* [What you should do]: Go over the records and copy every line with the string "בעיה".

* [Study material]:
· · · · · · ·
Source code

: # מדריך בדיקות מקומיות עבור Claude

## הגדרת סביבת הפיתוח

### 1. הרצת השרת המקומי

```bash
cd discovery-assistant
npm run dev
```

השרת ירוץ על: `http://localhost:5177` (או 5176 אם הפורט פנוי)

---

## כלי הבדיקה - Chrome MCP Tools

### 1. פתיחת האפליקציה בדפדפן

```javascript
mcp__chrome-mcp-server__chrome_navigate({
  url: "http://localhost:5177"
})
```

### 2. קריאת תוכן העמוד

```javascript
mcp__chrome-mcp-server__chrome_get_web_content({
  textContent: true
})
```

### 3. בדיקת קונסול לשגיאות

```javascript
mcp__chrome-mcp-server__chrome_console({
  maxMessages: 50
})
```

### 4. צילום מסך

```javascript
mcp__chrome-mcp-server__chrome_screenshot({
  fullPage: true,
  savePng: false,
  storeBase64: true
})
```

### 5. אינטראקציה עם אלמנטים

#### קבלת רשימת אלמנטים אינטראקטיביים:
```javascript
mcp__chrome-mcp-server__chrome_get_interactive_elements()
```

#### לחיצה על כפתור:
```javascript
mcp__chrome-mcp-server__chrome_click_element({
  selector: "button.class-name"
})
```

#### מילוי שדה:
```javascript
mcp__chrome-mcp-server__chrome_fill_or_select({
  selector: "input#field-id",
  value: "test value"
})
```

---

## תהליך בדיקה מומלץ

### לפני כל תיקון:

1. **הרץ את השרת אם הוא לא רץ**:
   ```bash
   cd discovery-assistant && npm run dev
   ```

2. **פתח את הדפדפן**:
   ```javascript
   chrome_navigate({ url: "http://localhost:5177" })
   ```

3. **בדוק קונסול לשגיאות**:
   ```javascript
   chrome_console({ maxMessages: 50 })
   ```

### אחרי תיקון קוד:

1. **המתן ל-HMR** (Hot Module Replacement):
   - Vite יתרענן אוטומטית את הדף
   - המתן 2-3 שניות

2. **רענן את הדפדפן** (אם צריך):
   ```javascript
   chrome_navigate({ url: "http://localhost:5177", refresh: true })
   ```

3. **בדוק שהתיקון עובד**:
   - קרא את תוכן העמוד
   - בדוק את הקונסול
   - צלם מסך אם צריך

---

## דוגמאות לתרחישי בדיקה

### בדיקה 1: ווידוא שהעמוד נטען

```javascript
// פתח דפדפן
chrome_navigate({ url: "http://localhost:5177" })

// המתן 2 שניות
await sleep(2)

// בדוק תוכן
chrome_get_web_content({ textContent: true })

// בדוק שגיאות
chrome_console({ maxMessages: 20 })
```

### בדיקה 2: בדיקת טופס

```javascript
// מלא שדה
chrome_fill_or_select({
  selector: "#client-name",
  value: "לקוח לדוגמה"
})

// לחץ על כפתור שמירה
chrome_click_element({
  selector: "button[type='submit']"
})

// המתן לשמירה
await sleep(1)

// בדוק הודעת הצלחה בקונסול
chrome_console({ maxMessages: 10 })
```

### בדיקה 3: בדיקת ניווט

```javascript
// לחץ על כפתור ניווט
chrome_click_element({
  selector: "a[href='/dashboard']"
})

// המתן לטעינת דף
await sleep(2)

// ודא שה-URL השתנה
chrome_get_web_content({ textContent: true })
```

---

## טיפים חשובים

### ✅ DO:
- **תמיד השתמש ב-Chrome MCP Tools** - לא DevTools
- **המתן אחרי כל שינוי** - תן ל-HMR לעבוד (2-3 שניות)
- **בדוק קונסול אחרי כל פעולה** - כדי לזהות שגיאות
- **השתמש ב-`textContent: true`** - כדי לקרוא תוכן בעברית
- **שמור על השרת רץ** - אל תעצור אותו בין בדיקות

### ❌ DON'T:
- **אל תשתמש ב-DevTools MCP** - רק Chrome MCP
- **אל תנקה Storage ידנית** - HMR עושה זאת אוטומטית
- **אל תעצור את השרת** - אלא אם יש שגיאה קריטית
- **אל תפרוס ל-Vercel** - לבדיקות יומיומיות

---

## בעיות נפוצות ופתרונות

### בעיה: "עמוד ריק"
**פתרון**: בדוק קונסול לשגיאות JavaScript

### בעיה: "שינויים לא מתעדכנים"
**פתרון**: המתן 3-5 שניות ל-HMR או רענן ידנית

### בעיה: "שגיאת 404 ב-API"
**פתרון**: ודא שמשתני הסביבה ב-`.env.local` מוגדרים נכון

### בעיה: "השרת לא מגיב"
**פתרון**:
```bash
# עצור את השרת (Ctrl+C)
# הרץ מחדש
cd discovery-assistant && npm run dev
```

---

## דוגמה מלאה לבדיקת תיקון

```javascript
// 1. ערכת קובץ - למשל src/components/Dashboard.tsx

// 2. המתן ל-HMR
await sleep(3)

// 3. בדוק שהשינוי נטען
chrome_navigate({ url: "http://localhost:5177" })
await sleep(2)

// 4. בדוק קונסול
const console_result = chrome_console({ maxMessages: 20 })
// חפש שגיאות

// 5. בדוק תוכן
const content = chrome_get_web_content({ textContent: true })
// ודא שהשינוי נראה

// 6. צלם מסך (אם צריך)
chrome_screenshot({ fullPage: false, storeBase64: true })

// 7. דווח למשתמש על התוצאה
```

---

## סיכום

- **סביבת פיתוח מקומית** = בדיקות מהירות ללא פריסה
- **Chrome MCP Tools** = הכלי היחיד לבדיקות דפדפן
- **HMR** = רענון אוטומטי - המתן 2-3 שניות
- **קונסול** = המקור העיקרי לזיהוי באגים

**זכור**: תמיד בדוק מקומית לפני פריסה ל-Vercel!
· · · · · · ·
* [Expected output]:
### בעיה: "עמוד ריק"
### בעיה: "שינויים לא מתעדכנים"
### בעיה: "שגיאת 404 ב-API"
### בעיה: "השרת לא מגיב"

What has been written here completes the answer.